Y si bien es vox populi que las ruedas del sistema se mueven con el lubricante de la corrupción, hasta ahora no se había producido un evento en que altos personeros del gobierno señalaran de manera pública, no solo a sus colegas, sino al propio ocupante del Palacio de Nariño, de estar incursos en prácticas corruptas tipificadas como delito por las leyes colombianas y por los tratados internacionales.
De allí que las querellas telefónicas del ex jefe de gabinete de Gustavo Petro, Armando Benedetti, y Laura Sarabia, representen una escalada que puede resentir los cimientos del marco institucional colombiano.
En efecto, este stress test destruye la narrativa sobre la cual cabalgó la victoria de Gustavo Petro en las elecciones de 2022. Esa narrativa promovía la elección de una fuerza política distinta a las que habían conducido a Colombia desde 1958 y cuyo atributo diferenciador es la honestidad personal y fiduciaria. Pero las conversaciones revelan una agrupación política totalmente carcomida por la corrupción y el pillaje. Para los seguidores de Petro esto es demoledor. Algunos de ellos no perdonarán la ofensa, otros creerán que se trata de una operación de desprestigio montada por el establishment político colombiano. En ambos casos se hará presente un sentimiento de anomia política que puede dar origen a fuertes protestas. Solo el propio Petro puede encauzar este río. La pregunta que surge es: ¿tendrá suficientes reservas de credibilidad para darle un vuelco a la situación?
En segundo lugar, y no con menos significación, está el impacto del suceso sobre el sistema de justicia colombiano.
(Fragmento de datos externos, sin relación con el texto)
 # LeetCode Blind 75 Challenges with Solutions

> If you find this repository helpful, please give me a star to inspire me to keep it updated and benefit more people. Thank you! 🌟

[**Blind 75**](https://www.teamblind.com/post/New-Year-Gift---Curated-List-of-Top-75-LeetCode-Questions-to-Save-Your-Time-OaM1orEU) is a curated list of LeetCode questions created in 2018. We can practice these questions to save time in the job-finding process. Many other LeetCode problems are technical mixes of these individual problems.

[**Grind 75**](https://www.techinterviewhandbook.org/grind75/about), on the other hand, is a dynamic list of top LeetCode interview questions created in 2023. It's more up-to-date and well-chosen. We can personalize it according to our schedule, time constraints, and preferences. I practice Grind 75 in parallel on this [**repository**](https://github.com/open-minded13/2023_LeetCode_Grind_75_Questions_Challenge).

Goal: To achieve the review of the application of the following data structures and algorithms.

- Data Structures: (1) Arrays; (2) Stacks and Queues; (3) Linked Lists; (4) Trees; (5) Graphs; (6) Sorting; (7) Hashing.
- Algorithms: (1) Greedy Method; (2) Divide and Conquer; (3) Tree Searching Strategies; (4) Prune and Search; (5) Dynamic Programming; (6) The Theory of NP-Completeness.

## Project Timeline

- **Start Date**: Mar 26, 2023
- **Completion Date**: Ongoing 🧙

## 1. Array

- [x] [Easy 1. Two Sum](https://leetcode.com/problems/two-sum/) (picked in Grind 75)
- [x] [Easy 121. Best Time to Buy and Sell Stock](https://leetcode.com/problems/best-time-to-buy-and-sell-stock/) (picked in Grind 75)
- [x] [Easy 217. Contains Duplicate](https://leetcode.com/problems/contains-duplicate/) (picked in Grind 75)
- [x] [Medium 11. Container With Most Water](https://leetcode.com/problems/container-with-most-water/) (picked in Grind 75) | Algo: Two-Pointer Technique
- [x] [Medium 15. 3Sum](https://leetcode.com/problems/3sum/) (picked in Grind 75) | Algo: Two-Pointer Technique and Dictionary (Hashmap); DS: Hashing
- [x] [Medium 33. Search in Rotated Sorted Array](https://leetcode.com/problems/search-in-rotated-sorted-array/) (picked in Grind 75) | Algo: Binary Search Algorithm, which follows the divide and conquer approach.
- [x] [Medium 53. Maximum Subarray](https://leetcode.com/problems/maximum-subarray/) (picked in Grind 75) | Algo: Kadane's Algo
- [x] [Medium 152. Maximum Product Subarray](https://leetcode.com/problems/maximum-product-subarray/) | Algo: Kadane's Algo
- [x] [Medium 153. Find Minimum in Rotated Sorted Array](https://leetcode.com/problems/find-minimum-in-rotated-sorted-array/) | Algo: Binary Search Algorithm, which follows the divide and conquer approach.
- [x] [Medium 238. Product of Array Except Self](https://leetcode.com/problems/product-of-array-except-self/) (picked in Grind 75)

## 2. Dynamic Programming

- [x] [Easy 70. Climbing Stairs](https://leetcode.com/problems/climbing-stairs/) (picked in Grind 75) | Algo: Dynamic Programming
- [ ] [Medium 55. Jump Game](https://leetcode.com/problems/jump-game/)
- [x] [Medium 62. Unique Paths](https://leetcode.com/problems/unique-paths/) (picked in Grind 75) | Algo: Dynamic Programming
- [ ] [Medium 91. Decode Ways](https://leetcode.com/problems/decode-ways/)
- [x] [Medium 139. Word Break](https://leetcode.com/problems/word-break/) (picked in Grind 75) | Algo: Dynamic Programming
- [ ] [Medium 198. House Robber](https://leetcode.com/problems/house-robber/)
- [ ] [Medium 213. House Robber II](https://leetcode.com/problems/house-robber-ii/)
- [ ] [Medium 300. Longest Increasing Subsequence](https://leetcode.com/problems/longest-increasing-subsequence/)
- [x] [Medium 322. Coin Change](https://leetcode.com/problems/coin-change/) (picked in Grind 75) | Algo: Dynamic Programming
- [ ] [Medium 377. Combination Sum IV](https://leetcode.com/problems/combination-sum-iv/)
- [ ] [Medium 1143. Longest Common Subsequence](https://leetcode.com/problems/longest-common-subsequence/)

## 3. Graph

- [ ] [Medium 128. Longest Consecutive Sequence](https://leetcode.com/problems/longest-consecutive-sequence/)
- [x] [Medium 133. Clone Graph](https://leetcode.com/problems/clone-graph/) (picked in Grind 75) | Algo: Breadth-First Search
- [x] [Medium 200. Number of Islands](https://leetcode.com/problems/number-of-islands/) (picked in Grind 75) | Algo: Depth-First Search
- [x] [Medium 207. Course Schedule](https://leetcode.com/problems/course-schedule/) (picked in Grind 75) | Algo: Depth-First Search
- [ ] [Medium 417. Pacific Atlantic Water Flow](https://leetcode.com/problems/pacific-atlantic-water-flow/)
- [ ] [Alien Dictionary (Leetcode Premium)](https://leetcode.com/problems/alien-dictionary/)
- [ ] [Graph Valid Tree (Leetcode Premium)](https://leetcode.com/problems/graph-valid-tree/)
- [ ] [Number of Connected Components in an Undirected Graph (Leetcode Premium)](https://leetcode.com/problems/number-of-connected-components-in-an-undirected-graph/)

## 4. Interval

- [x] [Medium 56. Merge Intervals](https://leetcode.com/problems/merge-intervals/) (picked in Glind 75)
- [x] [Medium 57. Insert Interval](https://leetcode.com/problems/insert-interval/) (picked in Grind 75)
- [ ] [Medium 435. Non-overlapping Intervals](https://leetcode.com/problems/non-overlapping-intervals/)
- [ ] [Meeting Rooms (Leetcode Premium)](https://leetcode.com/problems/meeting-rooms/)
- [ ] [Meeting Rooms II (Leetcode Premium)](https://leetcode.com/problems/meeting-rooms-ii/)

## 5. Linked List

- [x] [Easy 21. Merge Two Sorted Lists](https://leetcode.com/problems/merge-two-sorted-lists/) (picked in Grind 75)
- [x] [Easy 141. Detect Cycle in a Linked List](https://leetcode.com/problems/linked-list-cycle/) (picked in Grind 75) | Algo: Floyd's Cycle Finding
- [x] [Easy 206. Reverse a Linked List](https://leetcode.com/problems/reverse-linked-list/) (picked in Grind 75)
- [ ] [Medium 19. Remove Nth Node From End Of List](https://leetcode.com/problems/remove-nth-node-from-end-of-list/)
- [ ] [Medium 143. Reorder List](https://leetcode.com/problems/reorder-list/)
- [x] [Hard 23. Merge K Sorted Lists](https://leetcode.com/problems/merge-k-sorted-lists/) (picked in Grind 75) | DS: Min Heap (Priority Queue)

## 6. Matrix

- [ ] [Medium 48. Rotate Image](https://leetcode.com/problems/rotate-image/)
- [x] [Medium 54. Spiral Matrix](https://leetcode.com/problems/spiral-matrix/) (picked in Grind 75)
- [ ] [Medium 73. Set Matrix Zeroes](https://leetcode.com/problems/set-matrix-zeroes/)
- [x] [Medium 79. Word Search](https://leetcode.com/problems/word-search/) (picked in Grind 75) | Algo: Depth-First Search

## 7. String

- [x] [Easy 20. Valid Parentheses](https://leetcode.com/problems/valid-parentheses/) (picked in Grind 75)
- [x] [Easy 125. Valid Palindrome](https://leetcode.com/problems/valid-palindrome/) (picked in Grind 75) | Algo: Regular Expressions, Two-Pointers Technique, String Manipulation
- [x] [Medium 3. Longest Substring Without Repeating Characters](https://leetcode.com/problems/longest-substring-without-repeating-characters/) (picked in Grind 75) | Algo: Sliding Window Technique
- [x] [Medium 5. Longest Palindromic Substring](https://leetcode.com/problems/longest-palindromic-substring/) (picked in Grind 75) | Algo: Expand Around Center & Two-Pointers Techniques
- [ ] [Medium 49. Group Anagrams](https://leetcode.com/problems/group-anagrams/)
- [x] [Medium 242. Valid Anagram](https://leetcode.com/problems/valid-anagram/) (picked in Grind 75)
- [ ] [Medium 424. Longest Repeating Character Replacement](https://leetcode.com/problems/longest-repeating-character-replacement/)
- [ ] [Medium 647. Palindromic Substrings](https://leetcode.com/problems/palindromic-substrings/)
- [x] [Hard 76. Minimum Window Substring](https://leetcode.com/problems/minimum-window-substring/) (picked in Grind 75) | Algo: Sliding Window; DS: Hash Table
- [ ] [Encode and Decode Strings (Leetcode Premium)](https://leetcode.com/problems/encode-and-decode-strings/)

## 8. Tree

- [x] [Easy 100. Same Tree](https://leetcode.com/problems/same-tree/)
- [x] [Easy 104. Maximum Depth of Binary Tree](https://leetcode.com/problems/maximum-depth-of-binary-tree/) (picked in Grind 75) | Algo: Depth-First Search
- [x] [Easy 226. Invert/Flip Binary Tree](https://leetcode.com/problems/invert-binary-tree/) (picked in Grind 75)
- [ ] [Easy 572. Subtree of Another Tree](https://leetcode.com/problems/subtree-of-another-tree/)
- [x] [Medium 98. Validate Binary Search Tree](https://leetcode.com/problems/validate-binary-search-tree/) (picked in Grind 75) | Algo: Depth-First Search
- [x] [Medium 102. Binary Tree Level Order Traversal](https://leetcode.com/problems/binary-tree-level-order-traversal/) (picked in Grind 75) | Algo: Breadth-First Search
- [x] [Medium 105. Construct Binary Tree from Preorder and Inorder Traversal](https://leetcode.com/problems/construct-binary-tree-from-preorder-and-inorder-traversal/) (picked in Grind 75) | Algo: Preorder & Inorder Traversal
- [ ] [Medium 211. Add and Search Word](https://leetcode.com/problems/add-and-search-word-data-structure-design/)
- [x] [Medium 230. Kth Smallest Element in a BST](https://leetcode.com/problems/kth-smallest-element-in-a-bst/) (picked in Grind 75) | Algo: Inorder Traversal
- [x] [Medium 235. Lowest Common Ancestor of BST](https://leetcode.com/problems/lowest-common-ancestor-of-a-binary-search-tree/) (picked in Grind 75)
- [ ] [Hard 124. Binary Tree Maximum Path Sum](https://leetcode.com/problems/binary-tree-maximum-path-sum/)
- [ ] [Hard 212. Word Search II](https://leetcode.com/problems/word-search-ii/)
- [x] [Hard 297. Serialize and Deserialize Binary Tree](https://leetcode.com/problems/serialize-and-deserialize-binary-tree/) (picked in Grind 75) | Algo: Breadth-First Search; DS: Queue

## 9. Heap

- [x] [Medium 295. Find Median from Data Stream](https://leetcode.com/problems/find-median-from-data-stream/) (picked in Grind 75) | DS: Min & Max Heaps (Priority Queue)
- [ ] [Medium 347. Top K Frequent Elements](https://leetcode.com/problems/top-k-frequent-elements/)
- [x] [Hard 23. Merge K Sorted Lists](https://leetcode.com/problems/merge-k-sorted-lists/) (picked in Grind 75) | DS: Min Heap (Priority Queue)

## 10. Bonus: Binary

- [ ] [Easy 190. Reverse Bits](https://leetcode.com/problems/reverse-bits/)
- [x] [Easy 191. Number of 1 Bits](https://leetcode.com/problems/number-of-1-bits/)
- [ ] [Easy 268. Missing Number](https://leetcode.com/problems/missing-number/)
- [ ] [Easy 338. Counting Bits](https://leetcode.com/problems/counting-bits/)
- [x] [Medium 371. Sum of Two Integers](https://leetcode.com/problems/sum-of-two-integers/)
Las conversaciones telefónicas sostenidas entre Benedetti y Sarabia son prueba de comisión de delitos de ambos y por tanto debería algún fiscal estar a estas alturas iniciando una investigación criminal contra ambos. Igual suerte deben correr los que intervinieron las llamadas telefónicas y los señalados como fichas de trasiego del dinero proveniente de Venezuela y de otras fuentes igual de villanas para la campaña electoral del hoy presidente Gustavo Petro. Pero lo más probable es que una investigación de este tipo revele que Venezuela y otras fuentes oscuras no solo han financiado a Petro sino a otros políticos colombianos. De manera que el episodio podría seguir el guión de la operación Lava Jato en Brasil, donde salieron a relucir todos los vínculos de corrupción entre los capitanes de industria y los dirigentes políticos de esa nación. La consecuencia obvia será la deslegitimación pública del sistema. Si la sociedad civil reacciona ante esto rechazando la democracia y prefiriendo el autoritarismo, terminaría escogiendo una opción no democrática como salida a este terremoto político.
Ni hablar de las apetencias de poder que se desatan cuando un líder sufre los embates de la desgracia política. La señora Márquez y su base de apoyo político que se identifica con la revolución cubana deberá estar calentando el brazo, como se dice en béisbol.
Todavía hay mucha evidencia por procesar pero, tal y como está hoy la situación, esta prueba de esfuerzo podría resentir las bases de la democracia colombiana y barajar la composición del establecimiento político de esa nación que curiosamente se ha mantenido por dos siglos.